| What needs to be done |
Only the lines of the data below from the one with "and a target" through the one with "the graph, G" are wanted. Repeat them exactly.
□ □ □ □ □ □ □
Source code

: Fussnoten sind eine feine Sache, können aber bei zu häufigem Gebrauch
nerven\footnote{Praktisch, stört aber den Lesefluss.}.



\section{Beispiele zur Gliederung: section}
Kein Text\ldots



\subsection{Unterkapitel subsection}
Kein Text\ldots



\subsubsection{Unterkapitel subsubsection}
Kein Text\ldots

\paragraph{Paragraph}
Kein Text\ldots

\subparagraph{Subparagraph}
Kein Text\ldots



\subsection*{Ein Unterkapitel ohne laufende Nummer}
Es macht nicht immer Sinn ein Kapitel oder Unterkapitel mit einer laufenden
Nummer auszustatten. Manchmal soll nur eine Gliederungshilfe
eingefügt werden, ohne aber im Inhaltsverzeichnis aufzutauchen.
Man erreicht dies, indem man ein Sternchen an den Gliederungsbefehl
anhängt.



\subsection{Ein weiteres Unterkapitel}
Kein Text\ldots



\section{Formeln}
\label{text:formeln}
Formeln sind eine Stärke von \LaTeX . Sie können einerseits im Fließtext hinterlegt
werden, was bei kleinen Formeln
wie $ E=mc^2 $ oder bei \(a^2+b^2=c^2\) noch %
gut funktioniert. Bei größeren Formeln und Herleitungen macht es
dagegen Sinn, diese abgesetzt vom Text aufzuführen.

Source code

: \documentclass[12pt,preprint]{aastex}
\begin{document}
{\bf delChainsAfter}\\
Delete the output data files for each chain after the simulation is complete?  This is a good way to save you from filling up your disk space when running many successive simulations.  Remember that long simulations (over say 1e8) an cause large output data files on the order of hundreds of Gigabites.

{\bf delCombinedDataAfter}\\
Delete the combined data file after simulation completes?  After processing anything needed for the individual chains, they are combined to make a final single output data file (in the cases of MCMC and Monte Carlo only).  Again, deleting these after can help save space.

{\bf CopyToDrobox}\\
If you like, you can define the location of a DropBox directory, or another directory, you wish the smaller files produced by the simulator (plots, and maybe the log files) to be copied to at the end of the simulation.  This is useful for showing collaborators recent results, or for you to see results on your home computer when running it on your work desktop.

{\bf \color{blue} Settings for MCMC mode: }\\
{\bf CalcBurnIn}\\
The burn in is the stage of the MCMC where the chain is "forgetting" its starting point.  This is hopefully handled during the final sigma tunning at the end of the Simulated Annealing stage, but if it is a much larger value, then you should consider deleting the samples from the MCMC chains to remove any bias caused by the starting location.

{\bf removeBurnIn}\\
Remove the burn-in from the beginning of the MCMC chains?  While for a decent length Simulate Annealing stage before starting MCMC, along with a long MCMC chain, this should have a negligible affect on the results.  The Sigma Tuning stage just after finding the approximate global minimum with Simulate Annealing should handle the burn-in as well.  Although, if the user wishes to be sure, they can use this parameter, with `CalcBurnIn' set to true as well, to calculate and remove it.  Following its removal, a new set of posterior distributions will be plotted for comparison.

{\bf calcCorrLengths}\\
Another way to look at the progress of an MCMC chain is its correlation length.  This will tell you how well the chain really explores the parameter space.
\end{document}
□ □ □ □ □ □ □
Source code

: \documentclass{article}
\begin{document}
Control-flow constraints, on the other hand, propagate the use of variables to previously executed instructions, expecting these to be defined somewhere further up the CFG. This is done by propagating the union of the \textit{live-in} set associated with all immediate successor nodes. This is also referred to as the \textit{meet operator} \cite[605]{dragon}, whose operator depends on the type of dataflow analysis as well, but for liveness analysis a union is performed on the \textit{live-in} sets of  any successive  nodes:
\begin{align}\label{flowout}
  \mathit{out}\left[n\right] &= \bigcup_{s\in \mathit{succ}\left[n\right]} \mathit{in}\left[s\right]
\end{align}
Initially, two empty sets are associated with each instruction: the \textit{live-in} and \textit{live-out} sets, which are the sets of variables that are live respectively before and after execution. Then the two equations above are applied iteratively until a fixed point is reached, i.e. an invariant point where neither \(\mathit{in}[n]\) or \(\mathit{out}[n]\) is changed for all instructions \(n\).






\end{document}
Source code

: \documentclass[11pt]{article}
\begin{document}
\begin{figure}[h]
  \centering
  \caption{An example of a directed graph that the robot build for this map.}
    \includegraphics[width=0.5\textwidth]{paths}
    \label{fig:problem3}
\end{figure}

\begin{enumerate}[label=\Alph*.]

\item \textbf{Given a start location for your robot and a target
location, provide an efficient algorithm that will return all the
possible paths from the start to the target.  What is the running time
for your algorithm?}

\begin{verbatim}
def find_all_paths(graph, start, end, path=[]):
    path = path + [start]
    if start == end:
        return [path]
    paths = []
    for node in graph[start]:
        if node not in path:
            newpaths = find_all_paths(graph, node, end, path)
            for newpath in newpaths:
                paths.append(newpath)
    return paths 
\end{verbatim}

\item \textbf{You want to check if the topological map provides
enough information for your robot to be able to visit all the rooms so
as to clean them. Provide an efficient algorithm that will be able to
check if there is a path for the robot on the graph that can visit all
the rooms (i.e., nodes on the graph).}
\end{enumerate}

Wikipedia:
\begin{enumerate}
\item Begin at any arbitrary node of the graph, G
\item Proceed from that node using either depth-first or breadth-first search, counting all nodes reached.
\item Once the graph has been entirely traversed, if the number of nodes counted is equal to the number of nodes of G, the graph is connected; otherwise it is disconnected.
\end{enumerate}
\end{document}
□ □ □ □ □ □ □
| Task answer |
\item \textbf{Given a start location for your robot and a target
location, provide an efficient algorithm that will return all the
possible paths from the start to the target.  What is the running time
for your algorithm?}

\begin{verbatim}
def find_all_paths(graph, start, end, path=[]):
    path = path + [start]
    if start == end:
        return [path]
    paths = []
    for node in graph[start]:
        if node not in path:
            newpaths = find_all_paths(graph, node, end, path)
            for newpath in newpaths:
                paths.append(newpath)
    return paths 
\end{verbatim}

\item \textbf{You want to check if the topological map provides
enough information for your robot to be able to visit all the rooms so
as to clean them. Provide an efficient algorithm that will be able to
check if there is a path for the robot on the graph that can visit all
the rooms (i.e., nodes on the graph).}
\end{enumerate}

Wikipedia:
\begin{enumerate}
\item Begin at any arbitrary node of the graph, G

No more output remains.